There's a little more subjectivity in determining if a Steam title is what Valve calls "a game shaped object." The company defines this category as "a crudely made piece of software that technically and just barely passes our bar as a functioning video game but isn't what 99.9% of folks would say is 'good.'" There may be some edge cases where a game some people consider "broken" is one that others consider brilliantly deconstructed "art." For the most part, though, a game that only 1 in 1,000 people would consider playable sets a good rule-of-thumb threshold for what deserves removal from Steam.
Where the "troll game" determination begins to get squishy is in games and developers that Valve says are "just trying to incite and sow discord." This is similar to the justification Valve used in June to remove Active Shooter, an unreleased game that planned to let players take on the role of a school shooter or the SWAT team trying to stop him. [...] The Active Shooter case gets into the one thing that Valve says unites all of these different troll developers: their malign motives. A troll developer is one that isn't "actually interested in good faith efforts to make and sell games to you or anyone," the company writes. While good-faith developer efforts can obviously lead to "crude or lower quality games" on Steam, Valve says that "it really does seem like bad games are made by bad people." And it's those bad games from bad people that Valve doesn't want on Steam.
Pool's closed, no AIDS Simulator for you.
Also at Motherboard.
Previously: "Active Shooter" Game on Steam Sparks Uproar
Valve Still Lives in the Waking Nightmare of Web 2.0
(Score: 2) by jelizondo on Friday September 07 2018, @06:30PM (2 children)
I can't define pornography but I'll know it when I see it.
Sometimes even professionaly developed games are crap, maybe not to you, but certainly to me.

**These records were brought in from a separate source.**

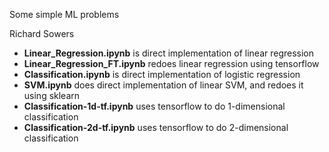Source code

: Some simple ML problems

Richard Sowers

* **Linear_Regression.ipynb** is direct implementation of linear regression
* **Linear_Regression_FT.ipynb** redoes linear regression using tensorflow
* **Classification.ipynb** is direct implementation of logistic regression
* **SVM.ipynb** does direct implementation of linear SVM, and redoes it using sklearn
* **Classification-1d-tf.ipynb** uses tensorflow to do 1-dimensional classification
* **Classification-2d-tf.ipynb** uses tensorflow to do 2-dimensional classification
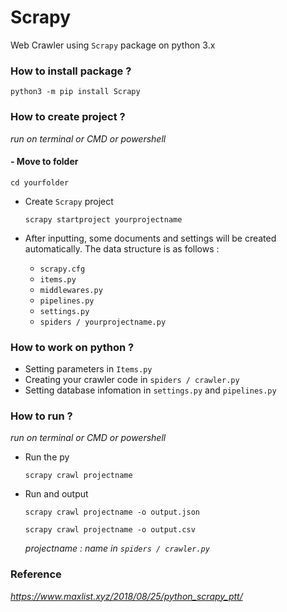 # Scrapy
  Web Crawler using `Scrapy` package on python 3.x

### How to install package ?
    python3 -m pip install Scrapy

### How to create project ?
_run on terminal or CMD or powershell_
#### - Move to folder
    cd yourfolder
- Create `Scrapy` project

  `scrapy startproject yourprojectname`
- After inputting, some documents and settings will be created automatically. The data structure is as follows :

  * `scrapy.cfg`
  * `items.py`
  * `middlewares.py`
  * `pipelines.py`
  * `settings.py`
  * `spiders / yourprojectname.py`

### How to work on python ?
- Setting parameters in `Items.py`
- Creating your crawler code in `spiders / crawler.py`
- Setting database infomation in `settings.py` and `pipelines.py`

### How to run ?
_run on terminal or CMD or powershell_

- Run the py

  `scrapy crawl projectname`
- Run and output

  `scrapy crawl projectname -o output.json` 
  
  `scrapy crawl projectname -o output.csv`

  _projectname : name in `spiders / crawler.py`_

### Reference
_https://www.maxlist.xyz/2018/08/25/python_scrapy_ptt/_
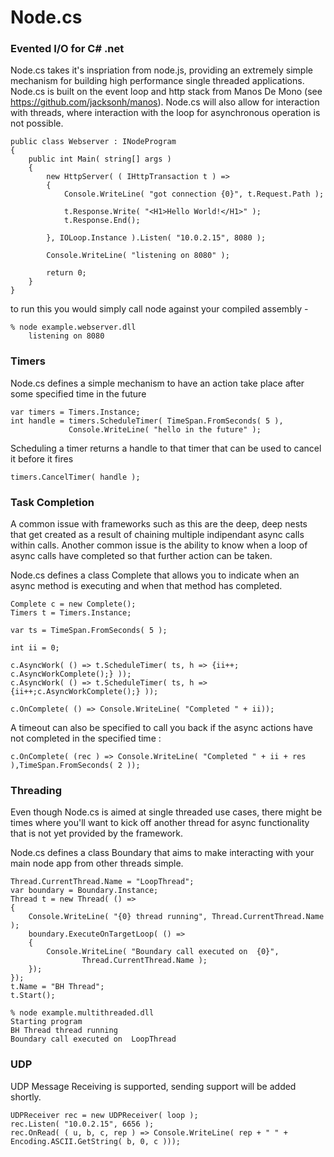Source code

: Node.cs
=======

### Evented I/O for C# .net ###

Node.cs takes it's inspriation from node.js, providing an extremely simple mechanism for building high performance single threaded applications. Node.cs is built on the event loop and http stack from Manos De Mono (see https://github.com/jacksonh/manos). Node.cs will also allow for interaction with threads, where interaction with the loop for asynchronous operation is not possible. 

    public class Webserver : INodeProgram
    {
        public int Main( string[] args )
        {
            new HttpServer( ( IHttpTransaction t ) =>
            {
                Console.WriteLine( "got connection {0}", t.Request.Path );

                t.Response.Write( "<H1>Hello World!</H1>" );
                t.Response.End();

            }, IOLoop.Instance ).Listen( "10.0.2.15", 8080 );

            Console.WriteLine( "listening on 8080" );

            return 0;
        }
    }

to run this you would simply call node against your compiled assembly - 

	% node example.webserver.dll
        listening on 8080

### Timers ###

Node.cs defines a simple mechanism to have an action take place after some
specified time in the future

	var timers = Timers.Instance;
	int handle = timers.ScheduleTimer( TimeSpan.FromSeconds( 5 ),
   			     Console.WriteLine( "hello in the future" );
                      
Scheduling a timer returns a handle to that timer that can be used to cancel it
before it fires

	timers.CancelTimer( handle );

### Task Completion ###

A common issue with frameworks such as this are the deep, deep nests that get
created as a result of chaining multiple indipendant async calls within calls.
Another common issue is the ability to know when a loop of async calls have completed so that further action can be taken. 

Node.cs defines a class Complete that allows you to indicate when an async
method is executing and when that method has completed.

	Complete c = new Complete();
	Timers t = Timers.Instance;
  
	var ts = TimeSpan.FromSeconds( 5 );

	int ii = 0;

	c.AsyncWork( () => t.ScheduleTimer( ts, h => {ii++; c.AsyncWorkComplete();} ));
	c.AsyncWork( () => t.ScheduleTimer( ts, h => {ii++;c.AsyncWorkComplete();} ));

	c.OnComplete( () => Console.WriteLine( "Completed " + ii));

A timeout can also be specified to call you back if the async actions have not 
completed in the specified time :

	c.OnComplete( (rec ) => Console.WriteLine( "Completed " + ii + res ),TimeSpan.FromSeconds( 2 ));
			

### Threading ###

Even though Node.cs is aimed at single threaded use cases, there might be times
where you'll want to kick off another thread for async functionality that is 
not yet provided by the framework.

Node.cs defines a class Boundary that aims to make interacting with your main
node app from other threads simple.

	Thread.CurrentThread.Name = "LoopThread";
	var boundary = Boundary.Instance;
	Thread t = new Thread( () => 
	{
		Console.WriteLine( "{0} thread running", Thread.CurrentThread.Name );
		boundary.ExecuteOnTargetLoop( () => 
		{
			Console.WriteLine( "Boundary call executed on  {0}", 
					Thread.CurrentThread.Name );
		});
	});
	t.Name = "BH Thread";
	t.Start();

	% node example.multithreaded.dll
	Starting program
	BH Thread thread running
	Boundary call executed on  LoopThread

### UDP ###

UDP Message Receiving is supported, sending support will be added shortly.
	
	UDPReceiver rec = new UDPReceiver( loop );
	rec.Listen( "10.0.2.15", 6656 );
	rec.OnRead( ( u, b, c, rep ) => Console.WriteLine( rep + " " + Encoding.ASCII.GetString( b, 0, c )));

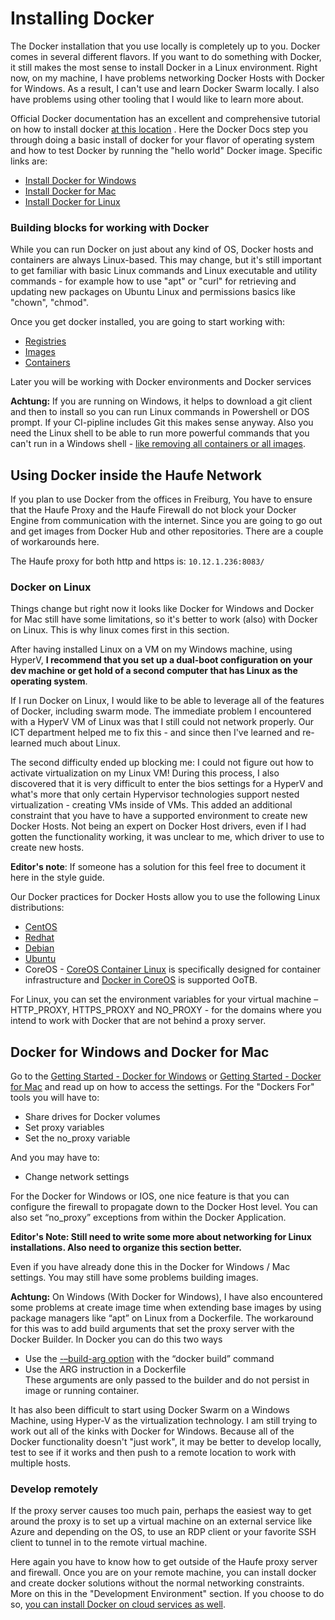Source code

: # Installing Docker

The Docker installation that you use locally is completely up to you. Docker comes in several different flavors. If you want to do something with Docker, it still makes the most sense to install Docker in a Linux environment. Right now, on my machine, I have problems networking Docker Hosts with Docker for Windows. As a result, I can't use and learn Docker Swarm locally. I also have problems using other tooling that I would like to learn more about.

Official Docker documentation has an excellent and comprehensive tutorial on how to install docker [at this location](https://docs.docker.com/engine/getstarted/step_one/) . Here the Docker Docs step you through doing a basic install of docker for your flavor of operating system and how to test Docker by running the "hello world" Docker image. Specific links are:

* [Install Docker for Windows](https://docs.docker.com/engine/installation/windows/)
* [Install Docker for Mac](https://docs.docker.com/engine/installation/mac/)
* [Install Docker for Linux](https://docs.docker.com/engine/installation/)

### Building blocks for working with Docker

While you can run Docker on just about any kind of OS, Docker hosts and containers are always Linux-based. This may change, but it's still important to get familiar with basic Linux commands and Linux executable and utility commands - for example how to use "apt" or "curl" for retrieving and updating new packages on Ubuntu Linux and permissions basics like "chown", "chmod".

Once you get docker installed, you are going to start working with:

* [Registries](https://docs.docker.com/docker-hub/)
* [Images](https://docs.docker.com/engine/understanding-docker#docker-images)
* [Containers](https://docs.docker.com/engine/understanding-docker#docker-containers)

Later you will be working with Docker environments and Docker services

**Achtung:** If you are running on Windows, it helps to download a git client and then to install so you can run Linux commands in Powershell or DOS prompt. If your CI-pipline includes Git this makes sense anyway. Also you need the Linux shell to be able to run more powerful commands that you can't run in a Windows shell - [like removing all containers or all images](https://techoverflow.net/blog/2013/10/22/docker-remove-all-images-and-containers/).

## Using Docker inside the Haufe Network

If you plan to use Docker from the offices in Freiburg, You have to ensure that the Haufe Proxy and the Haufe Firewall do not block your Docker Engine from communication with the internet. Since you are going to go out and get images from Docker Hub and other repositories. There are a couple of workarounds here.

The Haufe proxy for both http and https is: `10.12.1.236:8083/`

### Docker on Linux

Things change but right now it looks like Docker for Windows and Docker for Mac still have some limitations, so it's better to work \(also\) with Docker on Linux. This is why linux comes first in this section.

After having installed Linux on a VM on my Windows machine, using HyperV, **I  recommend that you set up a dual-boot configuration on your dev machine or get hold of a second computer that has Linux as the operating system**.

If I run Docker on Linux, I would like to be able to leverage all of the features of Docker, including swarm mode. The immediate problem I encountered with a HyperV VM of Linux was that I still could not network properly. Our ICT department helped me to fix this - and since then I've learned and re-learned much about Linux.

The second difficulty ended up blocking me: I could not figure out how to activate virtualization on my Linux VM! During this process, I also discovered that it is very difficult to enter the bios settings for a HyperV and what's more that only certain Hypervisor technologies support nested virtualization - creating VMs inside of VMs. This added an additional constraint that you have to have a supported environment to create new Docker Hosts. Not being an expert on Docker Host drivers, even if I had gotten the functionality working, it was unclear to me, which driver to use to create new hosts.

**Editor's note**: If someone has a solution for this feel free to document it here in the style guide.

Our Docker practices for Docker Hosts allow you to use the following Linux distributions:

* [CentOS](https://docs.docker.com/engine/installation/linux/centos/)
* [Redhat](https://docs.docker.com/engine/installation/linux/rhel/)
* [Debian](https://docs.docker.com/engine/installation/linux/debian/)
* [Ubuntu](https://docs.docker.com/engine/installation/linux/ubuntu/)
* CoreOS - [CoreOS Container Linux](https://coreos.com/os/docs/latest/#running-coreos) is specifically designed for container infrastructure and [Docker in CoreOS](https://coreos.com/os/docs/latest/quickstart.html#container-management-with-docker) is supported OoTB.

For Linux, you can set the environment variables for your virtual machine – HTTP\_PROXY, HTTPS\_PROXY and NO\_PROXY - for the domains where you intend to work with Docker that are not behind a proxy server.

## Docker for Windows and Docker for Mac

Go to the [Getting Started - Docker for Windows](https://docs.docker.com/docker-for-windows/) or [Getting Started - Docker for Mac](https://docs.docker.com/docker-for-mac/) and read up on how to access the settings. For the "Dockers For" tools you will have to:

* Share drives for Docker volumes
* Set proxy variables
* Set the no\_proxy variable

And you may have to:

* Change network settings

For the Docker for Windows or IOS, one nice feature is that you can configure the firewall to propagate down to the Docker Host level. You can also set “no\_proxy” exceptions from within the Docker Application.

**Editor's Note: Still need to write some more about networking for Linux installations. Also need to organize this section better.**

Even if you have already done this in the Docker for Windows / Mac settings. You may still have some problems building images.

**Achtung:** On Windows \(With Docker for Windows\), I have also encountered some problems at create image time when extending base images by using package managers like “apt” on Linux from a Dockerfile. The workaround for this was to add build arguments that set the proxy server with the Docker Builder. In Docker you can do this two ways

* Use the [-–build-arg option](http://docs-stage.docker.com/v1.10/engine/reference/commandline/build/#set-build-time-variables-build-arg) with the “docker build” command  
* Use the ARG instruction in a Dockerfile  
  These arguments are only passed to the builder and do not persist in image or running container.

It has also been difficult to start using Docker Swarm on a Windows Machine, using Hyper-V as the virtualization technology. I am still trying to work out all of the kinks with Docker for Windows. Because all of the Docker functionality doesn't "just work", it may be better to develop locally, test to see if it works and then push to a remote location to work with multiple hosts.

### Develop remotely

If the proxy server causes too much pain, perhaps the easiest way to get around the proxy is to set up a virtual machine on an external service like Azure and depending on the OS, to use an RDP client or your favorite SSH client to tunnel in to the remote virtual machine.

Here again you have to know how to get outside of the Haufe proxy server and firewall. Once you are on your remote machine, you can install docker and create docker solutions without the normal networking constraints. More on this in the "Development Environment" section. If you choose to do so, [you can install Docker on cloud services as well](https://docs.docker.com/engine/installation#on-cloud).

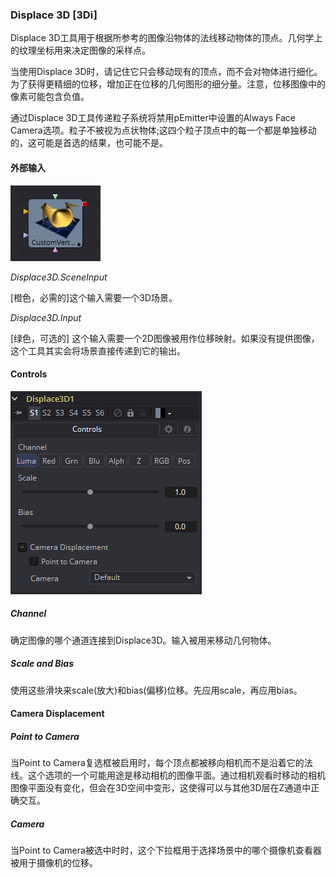### Displace 3D [3Di]

Displace 3D工具用于根据所参考的图像沿物体的法线移动物体的顶点。几何学上的纹理坐标用来决定图像的采样点。

当使用Displace 3D时，请记住它只会移动现有的顶点，而不会对物体进行细化。为了获得更精细的位移，增加正在位移的几何图形的细分量。注意，位移图像中的像素可能包含负值。

通过Displace 3D工具传递粒子系统将禁用pEmitter中设置的Always Face Camera选项。粒子不被视为点状物体;这四个粒子顶点中的每一个都是单独移动的，这可能是首选的结果，也可能不是。

#### 外部输入

 ![3Cv_tile](images/3Cv_tile.jpg)

*Displace3D.SceneInput*

[橙色，必需的]这个输入需要一个3D场景。

*Displace3D.Input*

[绿色，可选的] 这个输入需要一个2D图像被用作位移映射。如果没有提供图像，这个工具其实会将场景直接传递到它的输出。

#### Controls

![3Di_Controls](images/3Di_Controls.png)

##### Channel 

确定图像的哪个通道连接到Displace3D。输入被用来移动几何物体。

##### Scale and Bias

使用这些滑块来scale(放大)和bias(偏移)位移。先应用scale，再应用bias。

#### Camera Displacement

##### Point to Camera 

当Point to Camera复选框被启用时，每个顶点都被移向相机而不是沿着它的法线。这个选项的一个可能用途是移动相机的图像平面。通过相机观看时移动的相机图像平面没有变化，但会在3D空间中变形，这使得可以与其他3D层在Z通道中正确交互。

##### Camera

当Point to Camera被选中时时，这个下拉框用于选择场景中的哪个摄像机查看器被用于摄像机的位移。

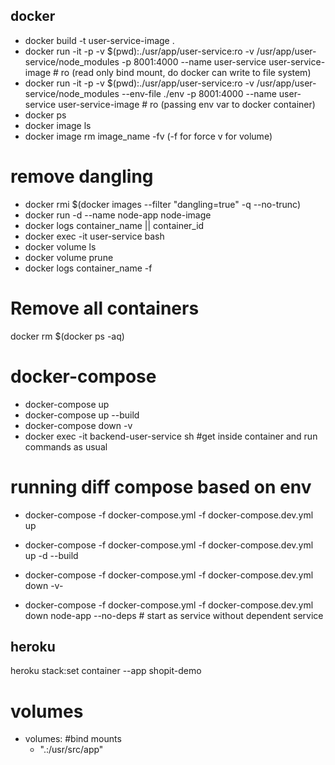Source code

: ## docker

- docker build -t user-service-image .
- docker run -it -p -v $(pwd):./usr/app/user-service:ro -v /usr/app/user-service/node_modules -p 8001:4000 --name user-service user-service-image # ro (read only bind mount, do docker can write to file system)
- docker run -it -p -v $(pwd):./usr/app/user-service:ro -v /usr/app/user-service/node_modules --env-file ./env -p 8001:4000 --name user-service user-service-image # ro (passing env var to docker container)
- docker ps
- docker image ls
- docker image rm image_name -fv (-f for force v for volume)

# remove dangling

- docker rmi $(docker images --filter "dangling=true" -q --no-trunc)
- docker run -d --name node-app node-image
- docker logs container_name || container_id
- docker exec -it user-service bash
- docker volume ls
- docker volume prune
- docker logs container_name -f

# Remove all containers

docker rm $(docker ps -aq)

# docker-compose

- docker-compose up
- docker-compose up --build
- docker-compose down -v
- docker exec -it backend-user-service sh #get inside container and run commands as usual

# running diff compose based on env

- docker-compose -f docker-compose.yml -f docker-compose.dev.yml up
- docker-compose -f docker-compose.yml -f docker-compose.dev.yml up -d --build

- docker-compose -f docker-compose.yml -f docker-compose.dev.yml down -v-
- docker-compose -f docker-compose.yml -f docker-compose.dev.yml down node-app --no-deps # start as service without dependent service

## heroku

heroku stack:set container --app shopit-demo

# volumes

- volumes: #bind mounts
  - ".:/usr/src/app"
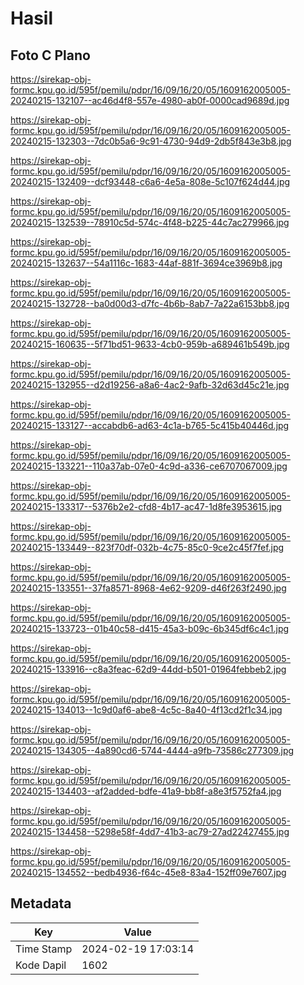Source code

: # Hasil

## Foto C Plano

https://sirekap-obj-formc.kpu.go.id/595f/pemilu/pdpr/16/09/16/20/05/1609162005005-20240215-132107--ac46d4f8-557e-4980-ab0f-0000cad9689d.jpg

https://sirekap-obj-formc.kpu.go.id/595f/pemilu/pdpr/16/09/16/20/05/1609162005005-20240215-132303--7dc0b5a6-9c91-4730-94d9-2db5f843e3b8.jpg

https://sirekap-obj-formc.kpu.go.id/595f/pemilu/pdpr/16/09/16/20/05/1609162005005-20240215-132409--dcf93448-c6a6-4e5a-808e-5c107f624d44.jpg

https://sirekap-obj-formc.kpu.go.id/595f/pemilu/pdpr/16/09/16/20/05/1609162005005-20240215-132539--78910c5d-574c-4f48-b225-44c7ac279966.jpg

https://sirekap-obj-formc.kpu.go.id/595f/pemilu/pdpr/16/09/16/20/05/1609162005005-20240215-132637--54a1116c-1683-44af-881f-3694ce3969b8.jpg

https://sirekap-obj-formc.kpu.go.id/595f/pemilu/pdpr/16/09/16/20/05/1609162005005-20240215-132728--ba0d00d3-d7fc-4b6b-8ab7-7a22a6153bb8.jpg

https://sirekap-obj-formc.kpu.go.id/595f/pemilu/pdpr/16/09/16/20/05/1609162005005-20240215-160635--5f71bd51-9633-4cb0-959b-a689461b549b.jpg

https://sirekap-obj-formc.kpu.go.id/595f/pemilu/pdpr/16/09/16/20/05/1609162005005-20240215-132955--d2d19256-a8a6-4ac2-9afb-32d63d45c21e.jpg

https://sirekap-obj-formc.kpu.go.id/595f/pemilu/pdpr/16/09/16/20/05/1609162005005-20240215-133127--accabdb6-ad63-4c1a-b765-5c415b40446d.jpg

https://sirekap-obj-formc.kpu.go.id/595f/pemilu/pdpr/16/09/16/20/05/1609162005005-20240215-133221--110a37ab-07e0-4c9d-a336-ce6707067009.jpg

https://sirekap-obj-formc.kpu.go.id/595f/pemilu/pdpr/16/09/16/20/05/1609162005005-20240215-133317--5376b2e2-cfd8-4b17-ac47-1d8fe3953615.jpg

https://sirekap-obj-formc.kpu.go.id/595f/pemilu/pdpr/16/09/16/20/05/1609162005005-20240215-133449--823f70df-032b-4c75-85c0-9ce2c45f7fef.jpg

https://sirekap-obj-formc.kpu.go.id/595f/pemilu/pdpr/16/09/16/20/05/1609162005005-20240215-133551--37fa8571-8968-4e62-9209-d46f263f2490.jpg

https://sirekap-obj-formc.kpu.go.id/595f/pemilu/pdpr/16/09/16/20/05/1609162005005-20240215-133723--01b40c58-d415-45a3-b09c-6b345df6c4c1.jpg

https://sirekap-obj-formc.kpu.go.id/595f/pemilu/pdpr/16/09/16/20/05/1609162005005-20240215-133916--c8a3feac-62d9-44dd-b501-01964febbeb2.jpg

https://sirekap-obj-formc.kpu.go.id/595f/pemilu/pdpr/16/09/16/20/05/1609162005005-20240215-134013--1c9d0af6-abe8-4c5c-8a40-4f13cd2f1c34.jpg

https://sirekap-obj-formc.kpu.go.id/595f/pemilu/pdpr/16/09/16/20/05/1609162005005-20240215-134305--4a890cd6-5744-4444-a9fb-73586c277309.jpg

https://sirekap-obj-formc.kpu.go.id/595f/pemilu/pdpr/16/09/16/20/05/1609162005005-20240215-134403--af2added-bdfe-41a9-bb8f-a8e3f5752fa4.jpg

https://sirekap-obj-formc.kpu.go.id/595f/pemilu/pdpr/16/09/16/20/05/1609162005005-20240215-134458--5298e58f-4dd7-41b3-ac79-27ad22427455.jpg

https://sirekap-obj-formc.kpu.go.id/595f/pemilu/pdpr/16/09/16/20/05/1609162005005-20240215-134552--bedb4936-f64c-45e8-83a4-152ff09e7607.jpg


## Metadata

| Key        | Value               |
| ---------- | ------------------- |
| Time Stamp | 2024-02-19 17:03:14 |
| Kode Dapil | 1602                |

One example, I believe, is Myst which required (if memory serves me right) to match some musical notes and I'm tone deaf, so the game was a total waste to me.
YMMV
(Score: 2) by loonycyborg on Friday September 07 2018, @07:23PM
Most of its puzzles aren't based on tones, so if you're (tone)deaf you can always lookup a walkthrough to bypass a particular puzzle. It resorts to such gimmicks like musical puzzles to counteract its blatantly light and simple gameplay. Gamplay-wise Myst can most definitely be considered a game of adventure/puzzle genre.
(Score: 2) by Rivenaleem on Monday September 10 2018, @10:06AM
So you're saying if Myst had some porn-related puzzles, you'd have had no issues? Interesting.